▶ SOURCE INFORMATION
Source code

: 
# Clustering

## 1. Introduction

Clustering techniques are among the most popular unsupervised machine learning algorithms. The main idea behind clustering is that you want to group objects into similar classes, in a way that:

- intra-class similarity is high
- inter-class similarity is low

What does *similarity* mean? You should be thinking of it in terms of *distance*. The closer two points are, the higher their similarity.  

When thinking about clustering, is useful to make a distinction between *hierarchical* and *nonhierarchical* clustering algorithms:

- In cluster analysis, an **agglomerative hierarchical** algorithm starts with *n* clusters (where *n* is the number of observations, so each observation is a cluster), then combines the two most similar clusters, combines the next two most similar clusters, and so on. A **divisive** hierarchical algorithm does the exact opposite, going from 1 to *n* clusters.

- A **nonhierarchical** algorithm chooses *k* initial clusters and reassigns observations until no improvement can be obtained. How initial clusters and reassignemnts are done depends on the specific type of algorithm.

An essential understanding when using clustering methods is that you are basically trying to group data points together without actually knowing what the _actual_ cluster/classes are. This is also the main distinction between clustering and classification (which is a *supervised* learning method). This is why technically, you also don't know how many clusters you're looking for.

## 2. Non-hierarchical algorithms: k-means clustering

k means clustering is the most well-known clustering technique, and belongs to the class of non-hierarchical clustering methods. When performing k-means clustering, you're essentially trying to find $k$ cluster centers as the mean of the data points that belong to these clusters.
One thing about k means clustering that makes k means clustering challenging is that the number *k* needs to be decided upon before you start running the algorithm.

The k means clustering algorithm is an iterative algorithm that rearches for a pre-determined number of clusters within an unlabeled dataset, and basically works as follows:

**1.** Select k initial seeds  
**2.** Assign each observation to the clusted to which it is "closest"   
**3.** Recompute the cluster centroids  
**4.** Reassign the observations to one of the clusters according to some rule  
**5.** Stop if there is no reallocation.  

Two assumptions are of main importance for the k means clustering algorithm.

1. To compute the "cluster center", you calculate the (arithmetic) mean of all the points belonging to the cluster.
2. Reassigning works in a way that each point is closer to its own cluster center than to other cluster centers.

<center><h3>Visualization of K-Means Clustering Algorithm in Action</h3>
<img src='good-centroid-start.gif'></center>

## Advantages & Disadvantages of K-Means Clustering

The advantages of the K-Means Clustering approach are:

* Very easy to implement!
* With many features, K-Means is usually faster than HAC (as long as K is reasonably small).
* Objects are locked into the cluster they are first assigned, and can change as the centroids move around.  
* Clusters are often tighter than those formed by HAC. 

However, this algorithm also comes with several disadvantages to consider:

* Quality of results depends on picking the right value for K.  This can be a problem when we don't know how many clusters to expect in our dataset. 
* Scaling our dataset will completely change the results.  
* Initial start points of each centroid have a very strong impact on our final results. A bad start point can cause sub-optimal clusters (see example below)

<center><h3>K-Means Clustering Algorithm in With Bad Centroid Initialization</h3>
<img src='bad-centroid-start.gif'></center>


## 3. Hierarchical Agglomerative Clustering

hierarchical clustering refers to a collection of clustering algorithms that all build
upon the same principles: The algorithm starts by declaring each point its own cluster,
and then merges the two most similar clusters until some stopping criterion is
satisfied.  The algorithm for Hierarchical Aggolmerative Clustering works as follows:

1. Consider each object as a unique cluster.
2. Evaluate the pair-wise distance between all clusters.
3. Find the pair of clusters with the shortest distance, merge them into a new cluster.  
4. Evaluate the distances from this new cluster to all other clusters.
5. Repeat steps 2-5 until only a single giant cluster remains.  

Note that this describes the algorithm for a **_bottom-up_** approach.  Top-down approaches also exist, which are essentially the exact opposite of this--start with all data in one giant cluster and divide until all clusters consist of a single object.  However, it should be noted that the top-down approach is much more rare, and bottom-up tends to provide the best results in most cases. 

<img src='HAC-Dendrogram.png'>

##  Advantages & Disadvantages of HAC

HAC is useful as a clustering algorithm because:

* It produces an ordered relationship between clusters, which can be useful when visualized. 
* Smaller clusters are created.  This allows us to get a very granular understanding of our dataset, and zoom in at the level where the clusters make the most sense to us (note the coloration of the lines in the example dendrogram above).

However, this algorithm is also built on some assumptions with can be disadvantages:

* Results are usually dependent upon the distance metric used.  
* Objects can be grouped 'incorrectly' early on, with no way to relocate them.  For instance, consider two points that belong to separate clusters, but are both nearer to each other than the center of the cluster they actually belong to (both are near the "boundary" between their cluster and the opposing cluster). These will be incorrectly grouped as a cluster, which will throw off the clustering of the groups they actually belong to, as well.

---

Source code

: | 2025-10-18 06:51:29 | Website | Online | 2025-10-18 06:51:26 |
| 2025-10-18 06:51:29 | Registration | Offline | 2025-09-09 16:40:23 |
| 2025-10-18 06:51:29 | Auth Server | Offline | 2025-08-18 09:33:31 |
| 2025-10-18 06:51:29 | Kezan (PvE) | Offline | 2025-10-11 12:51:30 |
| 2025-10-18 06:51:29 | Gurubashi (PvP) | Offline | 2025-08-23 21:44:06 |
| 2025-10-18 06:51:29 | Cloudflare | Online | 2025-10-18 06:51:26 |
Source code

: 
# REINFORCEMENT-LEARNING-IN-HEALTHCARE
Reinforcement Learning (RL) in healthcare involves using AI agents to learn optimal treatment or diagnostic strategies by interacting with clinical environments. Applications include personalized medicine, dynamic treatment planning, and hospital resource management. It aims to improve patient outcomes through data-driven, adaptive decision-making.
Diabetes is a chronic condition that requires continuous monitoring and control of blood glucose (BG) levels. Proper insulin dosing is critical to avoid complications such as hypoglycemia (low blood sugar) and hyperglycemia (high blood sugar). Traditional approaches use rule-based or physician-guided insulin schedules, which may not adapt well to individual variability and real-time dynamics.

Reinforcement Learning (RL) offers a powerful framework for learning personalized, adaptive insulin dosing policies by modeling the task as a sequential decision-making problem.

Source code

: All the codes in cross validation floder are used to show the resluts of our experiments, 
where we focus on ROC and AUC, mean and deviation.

▶ WORK INSTRUCTIONS
Using the entries above, give again exactly the lines from the line holding "2025-09-09 16:40:23 |" through the line holding "Reinforcement Learning (RL) in". Include both end lines and nothing else.

▶ SOLUTION TO THE PROBLEM
| 2025-10-18 06:51:29 | Registration | Offline | 2025-09-09 16:40:23 |
| 2025-10-18 06:51:29 | Auth Server | Offline | 2025-08-18 09:33:31 |
| 2025-10-18 06:51:29 | Kezan (PvE) | Offline | 2025-10-11 12:51:30 |
| 2025-10-18 06:51:29 | Gurubashi (PvP) | Offline | 2025-08-23 21:44:06 |
| 2025-10-18 06:51:29 | Cloudflare | Online | 2025-10-18 06:51:26 |
Source code

: 
# REINFORCEMENT-LEARNING-IN-HEALTHCARE
Reinforcement Learning (RL) in healthcare involves using AI agents to learn optimal treatment or diagnostic strategies by interacting with clinical environments. Applications include personalized medicine, dynamic treatment planning, and hospital resource management. It aims to improve patient outcomes through data-driven, adaptive decision-making.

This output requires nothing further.